The Osage Nation, developer of the upcoming Lake of the Ozarks casino in Missouri, has launched a new website including detailed information about the planned $60 million investment, which is being touted as a tourism booster and job creator. It features a FAQ section and frequent updates.
Osage Casinos CEO Byron Bighorse said in a statement: "This new entertainment district will dramatically expand the Lake-area's tourism footprint, generating new jobs and economic opportunity. While this project has generated significant support and interest, we know Lake area residents want more information, so we created this website to help keep them informed every step of the way."
The first phase of the development is expected to see a casino, restaurant, meeting place and sports bar, according to the site. Construction is set to begin upon approval from the U.S. Department of the Interior, which must give the green light for the project to begin under federal law.
Developers plan to use local vendors and businesses whenever possible for the project, according to the new website, while also providing support for the community through contributions to community improvement projects, charities, first responders and local schools.

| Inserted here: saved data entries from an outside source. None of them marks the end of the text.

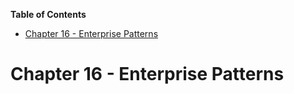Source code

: <!-- START doctoc generated TOC please keep comment here to allow auto update -->
<!-- DON'T EDIT THIS SECTION, INSTEAD RE-RUN doctoc TO UPDATE -->
**Table of Contents**

- [Chapter 16 - Enterprise Patterns](#chapter-16---enterprise-patterns)

<!-- END doctoc generated TOC please keep comment here to allow auto update -->

# Chapter 16 - Enterprise Patterns
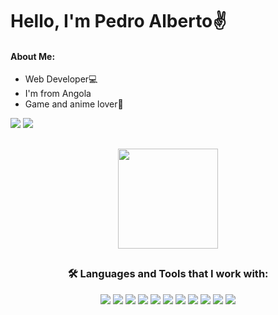 <h1>Hello, I'm Pedro Alberto✌️</h1>

<h4 align="left">About Me:</h4> 
<ul>
  <li>Web Developer💻</li>
  <li>I'm from Angola</li>
  <li>Game and anime lover🎯</li>
</ul>
 <div align="left"> 
  <a href="https://web.facebook.com/Edlavio9/"> <img src="https://img.shields.io/badge/Facebook-1877F2?style=for-the-badge&logo=facebook&logoColor=white" target="_blank"></a> 
  <a href="https://www.linkedin.com/in/edlavio/"> <img src="https://img.shields.io/badge/-LinkedIn-%230077B5?style=for-the-badge&logo=linkedin&logoColor=white" target="_blank"></a>
</div>

##

  <div align="center">
  <a href="https://github.com/Edlavio">
  <img height="160em" src="https://github-readme-stats.vercel.app/api/top-langs/?username=Edlavio&layout=compact&langs_count=7&theme=dracula"/>
  </a>
 </div>
 
 ##

<h3 align="center">🛠️ <b>Languages and Tools that I work with:</b></h3>

<div align="center">
    <a>
        <img src="https://img.shields.io/badge/html5-%23E34F26.svg?style=for-the-badge&logo=html5&logoColor=white">
    </a>
      <a>
        <img src="https://img.shields.io/badge/css3-%231572B6.svg?style=for-the-badge&logo=css3&logoColor=white">
    </a>
    <a>
        <img src="https://img.shields.io/badge/javascript-%23323330.svg?style=for-the-badge&logo=javascript&logoColor=%23F7DF1E">
    </a>
    <a>
        <img src="https://img.shields.io/badge/bootstrap-%23563D7C.svg?style=for-the-badge&logo=bootstrap&logoColor=white">
    </a>
    <a>
        <img src="https://img.shields.io/badge/SASS-hotpink.svg?style=for-the-badge&logo=SASS&logoColor=white">
    </a>
     <a>
        <img src="https://img.shields.io/badge/Linux-FCC624?style=for-the-badge&logo=linux&logoColor=black">
    </a>
   <a>
    <img src="https://img.shields.io/badge/WordPress-%23117AC9.svg?logo=WordPress&logoColor=white&style=for-the-badge">
 </a>
     <a>
        <img src="https://img.shields.io/badge/git-%23F05033.svg?style=for-the-badge&logo=git&logoColor=white">
    </a>
    <a>
        <img src="https://img.shields.io/badge/Visual%20Studio%20Code-0078d7.svg?style=for-the-badge&logo=visual-studio-code&logoColor=white">
    </a>
       <a>
        <img src="https://img.shields.io/badge/Adobe%20Photoshop-31A8FF?style=for-the-badge&logo=Adobe%20Photoshop&logoColor=black">
    </a>
          <a>
        <img src="https://img.shields.io/badge/Adobe%20XD-470137?style=for-the-badge&logo=Adobe%20XD&logoColor=#FF61F6">
    </a>
</div>
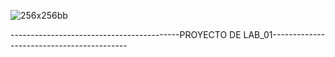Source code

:   ![256x256bb](https://github.com/LTito03/Lab_01/assets/87789487/aa366166-feeb-4025-8e68-2d74fa68a01b)

------------------------------------------PROYECTO DE LAB_01------------------------------------------

 
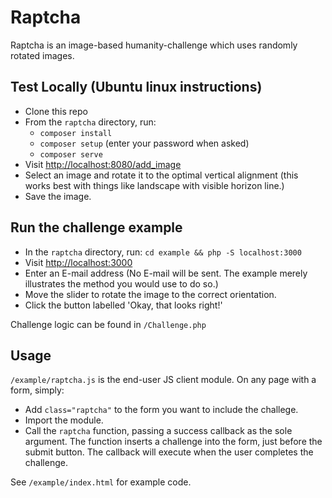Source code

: # Raptcha

Raptcha is an image-based humanity-challenge which uses randomly rotated images.

## Test Locally (Ubuntu linux instructions)
* Clone this repo
* From the `raptcha` directory, run:
  * `composer install`
  * `composer setup` (enter your password when asked)
  * `composer serve`
* Visit [http://localhost:8080/add_image](http://localhost:8080/add_image)
* Select an image and rotate it to the optimal vertical alignment (this works best with things like landscape with visible horizon line.)
* Save the image.

## Run the challenge example
* In the `raptcha` directory, run: `cd example && php -S localhost:3000`
* Visit [http://localhost:3000](http://localhost:3000)
* Enter an E-mail address (No E-mail will be sent. The example merely illustrates the method you would use to do so.)
* Move the slider to rotate the image to the correct orientation.
* Click the button labelled 'Okay, that looks right!'

Challenge logic can be found in `/Challenge.php`

## Usage
`/example/raptcha.js` is the end-user JS client module.
On any page with a form, simply:
* Add `class="raptcha"` to the form you want to include the challege.
* Import the module.
* Call the `raptcha` function, passing a success callback as the sole argument. The function inserts a challenge into the form, just before the submit button. The callback will execute when the user completes the challenge.

See `/example/index.html` for example code.
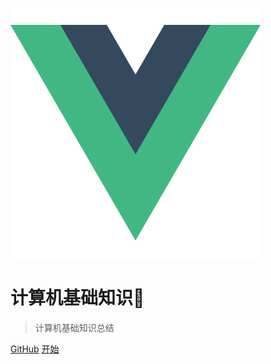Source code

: ![logo](logo.png)

# 计算机基础知识🤔

> 计算机基础知识总结

[GitHub](https://github.com/treecrow/book-perfect)
[开始](README.md)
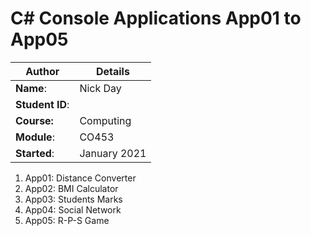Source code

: # C# Console Applications App01 to App05
| Author | Details |
| ---- | ---- |
**Name**: | Nick Day  |
**Student ID**: |  |
**Course:** | Computing |
**Module**: | CO453     |
**Started**: | January 2021 |    

1. App01: Distance Converter
2. App02: BMI Calculator
3. App03: Students Marks
4. App04: Social Network
5. App05: R-P-S Game
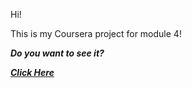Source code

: Hi!

This is my Coursera project for module 4!

**_Do you want to see it?_**

[**_Click Here_**](https://aakella1.github.io/coursera-test/site/Assignments/Module%204/index.html)

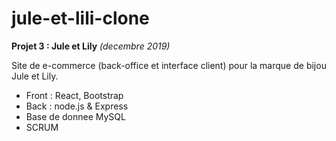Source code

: # jule-et-lili-clone

**Projet 3 : Jule et Lily** *(decembre 2019)*

Site de e-commerce (back-office et interface client) pour la marque de bijou Jule et Lily.
+ Front : React, Bootstrap
+ Back : node.js & Express
+ Base de donnee MySQL
+ SCRUM
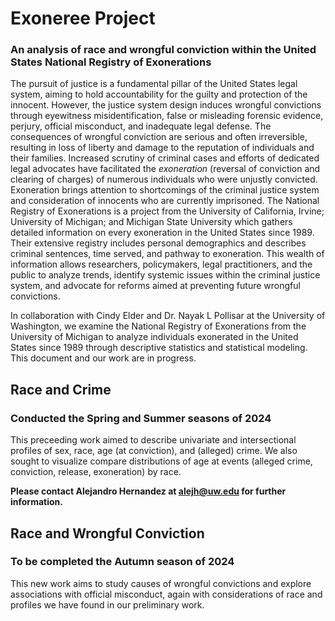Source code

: # Exoneree Project
### An analysis of race and wrongful conviction within the United States National Registry of Exonerations

The pursuit of justice is a fundamental pillar of the United States legal system, aiming to hold accountability
for the guilty and protection of the innocent. However, the justice system design induces wrongful convictions
through eyewitness misidentification, false or misleading forensic evidence, perjury, official misconduct, and
inadequate legal defense. The consequences of wrongful conviction are serious and often irreversible, resulting
in loss of liberty and damage to the reputation of individuals and their families. Increased scrutiny of criminal
cases and efforts of dedicated legal advocates have facilitated the *exoneration* (reversal of conviction and
clearing of charges) of numerous individuals who were unjustly convicted. Exoneration brings attention to
shortcomings of the criminal justice system and consideration of innocents who are currently imprisoned.
The National Registry of Exonerations is a project from the University of California, Irvine; University of
Michigan; and Michigan State University which gathers detailed information on every exoneration in the
United States since 1989. Their extensive registry includes personal demographics and describes criminal
sentences, time served, and pathway to exoneration. This wealth of information allows researchers, policymakers, 
legal practitioners, and the public to analyze trends, identify systemic issues within the criminal justice system,
and advocate for reforms aimed at preventing future wrongful convictions.

In collaboration with Cindy Elder and Dr. Nayak L Pollisar at the University of Washington, we examine the National 
Registry of Exonerations from the University of Michigan to analyze individuals exonerated in the United States since 
1989 through descriptive statistics and statistical modeling. This document and our work are in progress.

## Race and Crime
### Conducted the Spring and Summer seasons of 2024

This preceeding work aimed to describe univariate and intersectional profiles of sex, race, age (at conviction), and 
(alleged) crime. We also sought to visualize compare distributions of age at events (alleged crime, conviction, release, 
exoneration) by race.

**Please contact Alejandro Hernandez at alejh@uw.edu for further information.**

## Race and Wrongful Conviction
### To be completed the Autumn season of 2024

This new work aims to study causes of wrongful convictions and explore associations with official misconduct, 
again with considerations of race and profiles we have found in our preliminary work.
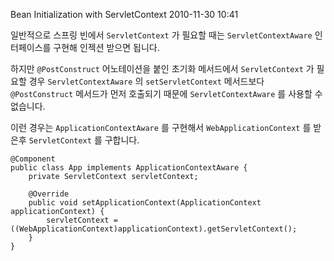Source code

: Bean Initialization with ServletContext
2010-11-30 10:41

일반적으로 스프링 빈에서 `ServletContext` 가 필요할 때는
`ServletContextAware` 인터페이스를 구현해 인젝션 받으면 됩니다.

하지만 `@PostConstruct` 어노테이션을 붙인 초기화 메서드에서 `ServletContext` 가 필요할 경우
`ServletContextAware` 의 `setServletContext` 메서드보다 `@PostConstruct` 메서드가 먼저 호출되기 때문에
`ServletContextAware` 를 사용할 수 없습니다.

이런 경우는 `ApplicationContextAware` 를 구현해서 `WebApplicationContext` 를 받은후 `ServletContext` 를 구합니다.

	@Component
	public class App implements ApplicationContextAware {
		private ServletContext servletContext;
	
		@Override
		public void setApplicationContext(ApplicationContext applicationContext) {
			servletContext = ((WebApplicationContext)applicationContext).getServletContext();
		}
	}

Rendering for an event venue at the upcoming casino
The planned development's site is on the grounds of the former Quality Inn Hotel, which is in the portion of the Lake area that falls under Miller County. The county currently draws in around $40 million annually with more than 680 jobs; the planned complex would employ 120 locals with an estimated payroll of $7 million annually.
While currently located in Oklahoma, the Osage Nation has historically had ties in Missouri, with a population of as many as 200,000 members at its height. It operates several casinos in Oklahoma and would bring the first tribal casino to the Show-Me State.
The nation announced its plan late last year with the backing of current and former state lawmakers who have represented the area. In February, Osage Casinos released the first renderings of its Missouri project in Lake of the Ozarks.